> Recorded information:
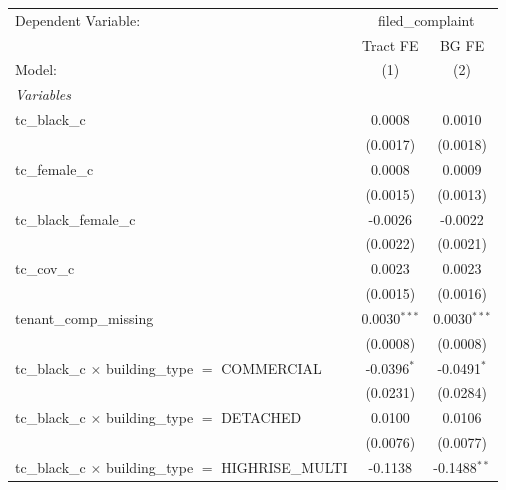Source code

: \begin{tabular}{lcc}
   \tabularnewline \midrule \midrule
   Dependent Variable: & \multicolumn{2}{c}{filed\_complaint}\\
                                                                       & Tract FE       & BG FE \\   
   Model:                                                              & (1)            & (2)\\  
   \midrule
   \emph{Variables}\\
   tc\_black\_c                                                        & 0.0008         & 0.0010\\   
                                                                       & (0.0017)       & (0.0018)\\   
   tc\_female\_c                                                       & 0.0008         & 0.0009\\   
                                                                       & (0.0015)       & (0.0013)\\   
   tc\_black\_female\_c                                                & -0.0026        & -0.0022\\   
                                                                       & (0.0022)       & (0.0021)\\   
   tc\_cov\_c                                                          & 0.0023         & 0.0023\\   
                                                                       & (0.0015)       & (0.0016)\\   
   tenant\_comp\_missing                                               & 0.0030$^{***}$ & 0.0030$^{***}$\\   
                                                                       & (0.0008)       & (0.0008)\\   
   tc\_black\_c $\times$ building\_type $=$ COMMERCIAL                 & -0.0396$^{*}$  & -0.0491$^{*}$\\   
                                                                       & (0.0231)       & (0.0284)\\   
   tc\_black\_c $\times$ building\_type $=$ DETACHED                   & 0.0100         & 0.0106\\   
                                                                       & (0.0076)       & (0.0077)\\   
   tc\_black\_c $\times$ building\_type $=$ HIGHRISE\_MULTI            & -0.1138        & -0.1488$^{**}$\\   

\end{tabular}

> Task statement:
Excluding the pictures, output every entry above without alteration.

> Answer to this problem:
Source code

: \begin{tabular}{lcc}
   \tabularnewline \midrule \midrule
   Dependent Variable: & \multicolumn{2}{c}{filed\_complaint}\\
                                                                       & Tract FE       & BG FE \\   
   Model:                                                              & (1)            & (2)\\  
   \midrule
   \emph{Variables}\\
   tc\_black\_c                                                        & 0.0008         & 0.0010\\   
                                                                       & (0.0017)       & (0.0018)\\   
   tc\_female\_c                                                       & 0.0008         & 0.0009\\   
                                                                       & (0.0015)       & (0.0013)\\   
   tc\_black\_female\_c                                                & -0.0026        & -0.0022\\   
                                                                       & (0.0022)       & (0.0021)\\   
   tc\_cov\_c                                                          & 0.0023         & 0.0023\\   
                                                                       & (0.0015)       & (0.0016)\\   
   tenant\_comp\_missing                                               & 0.0030$^{***}$ & 0.0030$^{***}$\\   
                                                                       & (0.0008)       & (0.0008)\\   
   tc\_black\_c $\times$ building\_type $=$ COMMERCIAL                 & -0.0396$^{*}$  & -0.0491$^{*}$\\   
                                                                       & (0.0231)       & (0.0284)\\   
   tc\_black\_c $\times$ building\_type $=$ DETACHED                   & 0.0100         & 0.0106\\   
                                                                       & (0.0076)       & (0.0077)\\   
   tc\_black\_c $\times$ building\_type $=$ HIGHRISE\_MULTI            & -0.1138        & -0.1488$^{**}$\\   

\end{tabular}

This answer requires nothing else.